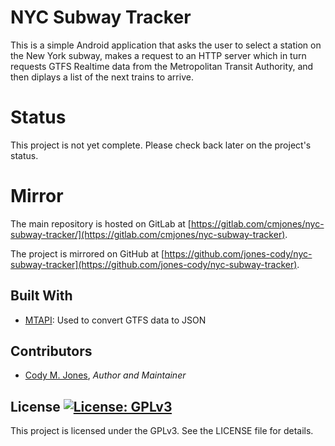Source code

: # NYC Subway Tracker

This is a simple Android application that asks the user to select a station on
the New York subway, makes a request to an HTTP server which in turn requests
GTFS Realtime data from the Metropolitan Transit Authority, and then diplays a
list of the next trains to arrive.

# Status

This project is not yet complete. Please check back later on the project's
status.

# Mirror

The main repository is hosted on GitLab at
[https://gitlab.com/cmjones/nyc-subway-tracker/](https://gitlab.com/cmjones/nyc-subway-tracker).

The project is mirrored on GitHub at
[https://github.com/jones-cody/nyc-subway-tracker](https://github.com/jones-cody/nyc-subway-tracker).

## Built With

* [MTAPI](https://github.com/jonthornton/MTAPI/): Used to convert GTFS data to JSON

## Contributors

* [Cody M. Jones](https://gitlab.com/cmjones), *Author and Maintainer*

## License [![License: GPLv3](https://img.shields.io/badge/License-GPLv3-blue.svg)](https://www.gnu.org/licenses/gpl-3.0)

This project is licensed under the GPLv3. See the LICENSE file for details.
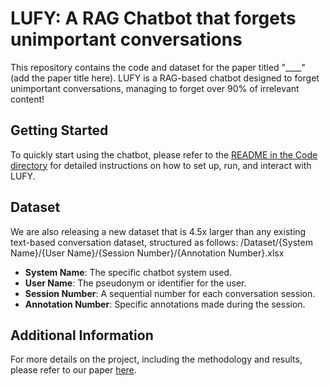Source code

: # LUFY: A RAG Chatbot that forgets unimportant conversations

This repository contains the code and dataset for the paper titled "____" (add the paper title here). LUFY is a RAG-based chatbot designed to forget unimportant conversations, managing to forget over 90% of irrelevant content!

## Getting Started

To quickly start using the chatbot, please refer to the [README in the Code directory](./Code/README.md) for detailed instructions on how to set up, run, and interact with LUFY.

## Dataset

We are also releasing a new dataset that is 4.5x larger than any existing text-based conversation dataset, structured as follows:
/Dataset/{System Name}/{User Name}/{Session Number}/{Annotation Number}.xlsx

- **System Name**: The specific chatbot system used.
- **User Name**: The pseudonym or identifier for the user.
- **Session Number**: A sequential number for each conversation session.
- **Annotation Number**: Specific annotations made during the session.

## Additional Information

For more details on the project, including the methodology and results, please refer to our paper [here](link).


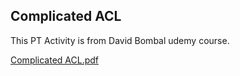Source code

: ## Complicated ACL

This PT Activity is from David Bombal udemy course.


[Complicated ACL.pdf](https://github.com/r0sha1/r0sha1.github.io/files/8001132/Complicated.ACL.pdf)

========================

▶ **Problem details**
Repeat exactly the stretch of the listing above that starts with the line holding "The main repository is hosted on GitLab at" and finishes with the line holding "## Getting Started", both included. Skip every picture.

▶ **Worked solution**
The main repository is hosted on GitLab at
[https://gitlab.com/cmjones/nyc-subway-tracker/](https://gitlab.com/cmjones/nyc-subway-tracker).

The project is mirrored on GitHub at
[https://github.com/jones-cody/nyc-subway-tracker](https://github.com/jones-cody/nyc-subway-tracker).

## Built With

* [MTAPI](https://github.com/jonthornton/MTAPI/): Used to convert GTFS data to JSON

## Contributors

* [Cody M. Jones](https://gitlab.com/cmjones), *Author and Maintainer*

## License [![License: GPLv3](https://img.shields.io/badge/License-GPLv3-blue.svg)](https://www.gnu.org/licenses/gpl-3.0)

This project is licensed under the GPLv3. See the LICENSE file for details.
Source code

: # LUFY: A RAG Chatbot that forgets unimportant conversations

This repository contains the code and dataset for the paper titled "____" (add the paper title here). LUFY is a RAG-based chatbot designed to forget unimportant conversations, managing to forget over 90% of irrelevant content!

## Getting Started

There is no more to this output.